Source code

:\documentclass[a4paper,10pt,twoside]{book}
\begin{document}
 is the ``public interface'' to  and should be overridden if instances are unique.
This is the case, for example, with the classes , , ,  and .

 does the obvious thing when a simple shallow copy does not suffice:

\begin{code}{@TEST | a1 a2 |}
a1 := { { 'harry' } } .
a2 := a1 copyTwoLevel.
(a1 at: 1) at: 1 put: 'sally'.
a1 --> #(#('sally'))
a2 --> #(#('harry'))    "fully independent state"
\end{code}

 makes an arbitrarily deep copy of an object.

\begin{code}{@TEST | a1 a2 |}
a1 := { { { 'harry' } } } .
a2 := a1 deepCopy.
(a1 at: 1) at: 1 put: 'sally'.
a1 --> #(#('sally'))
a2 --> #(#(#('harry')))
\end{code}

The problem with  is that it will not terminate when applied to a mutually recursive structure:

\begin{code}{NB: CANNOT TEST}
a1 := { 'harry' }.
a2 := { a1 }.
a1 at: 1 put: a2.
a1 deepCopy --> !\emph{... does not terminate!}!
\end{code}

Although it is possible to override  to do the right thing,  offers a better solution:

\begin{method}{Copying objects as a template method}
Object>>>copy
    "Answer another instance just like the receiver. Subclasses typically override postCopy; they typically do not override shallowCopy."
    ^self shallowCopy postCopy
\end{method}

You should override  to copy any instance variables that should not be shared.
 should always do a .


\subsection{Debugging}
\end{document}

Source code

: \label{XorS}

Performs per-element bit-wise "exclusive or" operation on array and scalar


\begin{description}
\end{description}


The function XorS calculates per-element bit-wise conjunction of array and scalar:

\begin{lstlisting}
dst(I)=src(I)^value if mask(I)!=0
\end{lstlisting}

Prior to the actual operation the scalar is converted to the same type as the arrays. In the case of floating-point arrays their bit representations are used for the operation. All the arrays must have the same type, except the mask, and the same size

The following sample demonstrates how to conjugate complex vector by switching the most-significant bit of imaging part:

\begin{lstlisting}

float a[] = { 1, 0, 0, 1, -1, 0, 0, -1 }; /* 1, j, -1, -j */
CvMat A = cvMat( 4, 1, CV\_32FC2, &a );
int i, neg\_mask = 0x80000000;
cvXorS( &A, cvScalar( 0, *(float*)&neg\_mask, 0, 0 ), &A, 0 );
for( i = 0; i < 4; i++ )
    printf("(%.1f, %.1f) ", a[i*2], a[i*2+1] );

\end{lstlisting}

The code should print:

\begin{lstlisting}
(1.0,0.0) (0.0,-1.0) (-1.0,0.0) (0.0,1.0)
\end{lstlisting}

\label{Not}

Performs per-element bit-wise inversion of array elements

Problem description: Having read the entries above, repeat them exactly.

Output:
Source code

:\documentclass[a4paper,10pt,twoside]{book}
\begin{document}
 is the ``public interface'' to  and should be overridden if instances are unique.
This is the case, for example, with the classes , , ,  and .

 does the obvious thing when a simple shallow copy does not suffice:

\begin{code}{@TEST | a1 a2 |}
a1 := { { 'harry' } } .
a2 := a1 copyTwoLevel.
(a1 at: 1) at: 1 put: 'sally'.
a1 --> #(#('sally'))
a2 --> #(#('harry'))    "fully independent state"
\end{code}

 makes an arbitrarily deep copy of an object.

\begin{code}{@TEST | a1 a2 |}
a1 := { { { 'harry' } } } .
a2 := a1 deepCopy.
(a1 at: 1) at: 1 put: 'sally'.
a1 --> #(#('sally'))
a2 --> #(#(#('harry')))
\end{code}

The problem with  is that it will not terminate when applied to a mutually recursive structure:

\begin{code}{NB: CANNOT TEST}
a1 := { 'harry' }.
a2 := { a1 }.
a1 at: 1 put: a2.
a1 deepCopy --> !\emph{... does not terminate!}!
\end{code}

Although it is possible to override  to do the right thing,  offers a better solution:

\begin{method}{Copying objects as a template method}
Object>>>copy
    "Answer another instance just like the receiver. Subclasses typically override postCopy; they typically do not override shallowCopy."
    ^self shallowCopy postCopy
\end{method}

You should override  to copy any instance variables that should not be shared.
 should always do a .


\subsection{Debugging}
\end{document}

Source code

: \label{XorS}

Performs per-element bit-wise "exclusive or" operation on array and scalar


\begin{description}
\end{description}


The function XorS calculates per-element bit-wise conjunction of array and scalar:

\begin{lstlisting}
dst(I)=src(I)^value if mask(I)!=0
\end{lstlisting}

Prior to the actual operation the scalar is converted to the same type as the arrays. In the case of floating-point arrays their bit representations are used for the operation. All the arrays must have the same type, except the mask, and the same size

The following sample demonstrates how to conjugate complex vector by switching the most-significant bit of imaging part:

\begin{lstlisting}

float a[] = { 1, 0, 0, 1, -1, 0, 0, -1 }; /* 1, j, -1, -j */
CvMat A = cvMat( 4, 1, CV\_32FC2, &a );
int i, neg\_mask = 0x80000000;
cvXorS( &A, cvScalar( 0, *(float*)&neg\_mask, 0, 0 ), &A, 0 );
for( i = 0; i < 4; i++ )
    printf("(%.1f, %.1f) ", a[i*2], a[i*2+1] );

\end{lstlisting}

The code should print:

\begin{lstlisting}
(1.0,0.0) (0.0,-1.0) (-1.0,0.0) (0.0,1.0)
\end{lstlisting}

\label{Not}

Performs per-element bit-wise inversion of array elements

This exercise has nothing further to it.